» Task instructions
Copy out, exactly and with nothing else, the stretch of lines that starts at the line containing "1. Confirm X11 is already installed" and finishes at the end of the data.
(Beginning of Data supplied)
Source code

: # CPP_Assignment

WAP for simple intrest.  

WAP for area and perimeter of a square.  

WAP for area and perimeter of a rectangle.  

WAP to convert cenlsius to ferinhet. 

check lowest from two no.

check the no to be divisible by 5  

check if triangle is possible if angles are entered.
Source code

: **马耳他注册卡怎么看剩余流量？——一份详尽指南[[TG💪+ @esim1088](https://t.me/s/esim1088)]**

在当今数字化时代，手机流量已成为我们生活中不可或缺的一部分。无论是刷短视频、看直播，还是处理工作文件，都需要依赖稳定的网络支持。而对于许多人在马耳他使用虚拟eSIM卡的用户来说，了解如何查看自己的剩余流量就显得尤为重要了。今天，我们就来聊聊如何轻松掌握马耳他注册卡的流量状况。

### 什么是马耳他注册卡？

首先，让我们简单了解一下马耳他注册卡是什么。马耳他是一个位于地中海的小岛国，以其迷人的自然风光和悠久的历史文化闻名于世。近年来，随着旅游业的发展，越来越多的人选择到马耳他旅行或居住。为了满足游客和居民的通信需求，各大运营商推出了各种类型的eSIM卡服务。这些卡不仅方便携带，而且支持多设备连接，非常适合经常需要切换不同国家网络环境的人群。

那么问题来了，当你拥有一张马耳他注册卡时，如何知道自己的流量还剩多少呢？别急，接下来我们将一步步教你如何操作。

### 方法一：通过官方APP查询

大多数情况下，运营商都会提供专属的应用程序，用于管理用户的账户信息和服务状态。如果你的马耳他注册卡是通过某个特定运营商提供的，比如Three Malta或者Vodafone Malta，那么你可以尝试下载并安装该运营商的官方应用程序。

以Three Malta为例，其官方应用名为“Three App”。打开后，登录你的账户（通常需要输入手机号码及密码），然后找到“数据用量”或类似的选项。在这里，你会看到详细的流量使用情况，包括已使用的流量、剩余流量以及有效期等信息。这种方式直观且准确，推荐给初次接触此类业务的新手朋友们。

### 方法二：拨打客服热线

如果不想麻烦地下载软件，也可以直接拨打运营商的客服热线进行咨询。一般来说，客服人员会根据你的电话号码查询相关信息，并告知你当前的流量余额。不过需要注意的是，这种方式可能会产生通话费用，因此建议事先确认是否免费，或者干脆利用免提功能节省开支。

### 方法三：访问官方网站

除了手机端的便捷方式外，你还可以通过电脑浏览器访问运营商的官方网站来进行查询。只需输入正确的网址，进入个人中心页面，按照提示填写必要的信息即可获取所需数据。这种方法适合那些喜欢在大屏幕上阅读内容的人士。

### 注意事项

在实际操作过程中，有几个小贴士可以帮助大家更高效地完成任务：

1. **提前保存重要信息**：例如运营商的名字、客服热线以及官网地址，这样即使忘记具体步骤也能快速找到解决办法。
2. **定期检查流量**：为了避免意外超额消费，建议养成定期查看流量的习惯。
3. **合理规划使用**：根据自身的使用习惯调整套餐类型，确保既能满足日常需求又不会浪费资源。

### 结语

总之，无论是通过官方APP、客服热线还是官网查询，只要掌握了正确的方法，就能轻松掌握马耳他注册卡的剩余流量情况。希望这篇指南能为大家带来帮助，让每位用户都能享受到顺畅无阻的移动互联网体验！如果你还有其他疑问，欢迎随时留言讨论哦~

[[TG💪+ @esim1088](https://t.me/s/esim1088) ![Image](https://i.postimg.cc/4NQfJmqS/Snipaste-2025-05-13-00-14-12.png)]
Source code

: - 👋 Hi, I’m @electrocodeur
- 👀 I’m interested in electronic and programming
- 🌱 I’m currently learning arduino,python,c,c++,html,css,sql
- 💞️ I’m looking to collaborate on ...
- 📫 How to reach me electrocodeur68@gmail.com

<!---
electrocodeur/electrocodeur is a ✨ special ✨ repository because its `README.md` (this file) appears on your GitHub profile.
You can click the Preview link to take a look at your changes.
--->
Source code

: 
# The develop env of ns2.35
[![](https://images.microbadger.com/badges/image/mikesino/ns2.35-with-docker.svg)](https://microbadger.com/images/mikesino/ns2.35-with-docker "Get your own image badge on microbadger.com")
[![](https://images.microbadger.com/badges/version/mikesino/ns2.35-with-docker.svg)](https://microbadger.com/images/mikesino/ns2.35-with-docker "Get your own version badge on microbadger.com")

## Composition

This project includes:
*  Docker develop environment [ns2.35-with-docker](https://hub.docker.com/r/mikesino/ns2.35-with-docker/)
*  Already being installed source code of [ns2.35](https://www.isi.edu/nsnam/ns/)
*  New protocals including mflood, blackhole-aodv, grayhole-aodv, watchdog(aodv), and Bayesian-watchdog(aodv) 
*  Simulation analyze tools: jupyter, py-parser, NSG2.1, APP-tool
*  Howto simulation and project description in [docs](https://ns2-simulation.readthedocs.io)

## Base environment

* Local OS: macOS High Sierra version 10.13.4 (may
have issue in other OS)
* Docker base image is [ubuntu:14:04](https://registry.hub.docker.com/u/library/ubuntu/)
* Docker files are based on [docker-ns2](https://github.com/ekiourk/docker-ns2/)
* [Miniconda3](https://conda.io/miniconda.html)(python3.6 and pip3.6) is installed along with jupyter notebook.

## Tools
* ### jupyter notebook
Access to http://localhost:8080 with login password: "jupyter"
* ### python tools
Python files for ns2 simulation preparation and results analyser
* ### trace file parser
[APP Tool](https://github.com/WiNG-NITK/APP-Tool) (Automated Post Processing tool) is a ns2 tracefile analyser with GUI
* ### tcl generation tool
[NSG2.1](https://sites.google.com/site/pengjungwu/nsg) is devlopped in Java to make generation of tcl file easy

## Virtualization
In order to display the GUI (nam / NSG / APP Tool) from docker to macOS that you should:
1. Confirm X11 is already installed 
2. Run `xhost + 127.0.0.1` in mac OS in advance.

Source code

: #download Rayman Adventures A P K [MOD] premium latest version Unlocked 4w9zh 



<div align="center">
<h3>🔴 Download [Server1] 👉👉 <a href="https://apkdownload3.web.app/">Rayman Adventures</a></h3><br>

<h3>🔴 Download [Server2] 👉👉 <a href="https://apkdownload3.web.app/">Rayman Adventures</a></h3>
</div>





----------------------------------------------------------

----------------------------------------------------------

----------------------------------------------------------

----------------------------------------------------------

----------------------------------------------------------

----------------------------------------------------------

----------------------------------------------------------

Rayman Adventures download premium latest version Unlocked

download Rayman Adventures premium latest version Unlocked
(End of Data supplied)
» Exercise answer
1. Confirm X11 is already installed 
2. Run `xhost + 127.0.0.1` in mac OS in advance.

Source code

: #download Rayman Adventures A P K [MOD] premium latest version Unlocked 4w9zh 



<div align="center">
<h3>🔴 Download [Server1] 👉👉 <a href="https://apkdownload3.web.app/">Rayman Adventures</a></h3><br>

<h3>🔴 Download [Server2] 👉👉 <a href="https://apkdownload3.web.app/">Rayman Adventures</a></h3>
</div>





----------------------------------------------------------

----------------------------------------------------------

----------------------------------------------------------

----------------------------------------------------------

----------------------------------------------------------

----------------------------------------------------------

----------------------------------------------------------

Rayman Adventures download premium latest version Unlocked

download Rayman Adventures premium latest version Unlocked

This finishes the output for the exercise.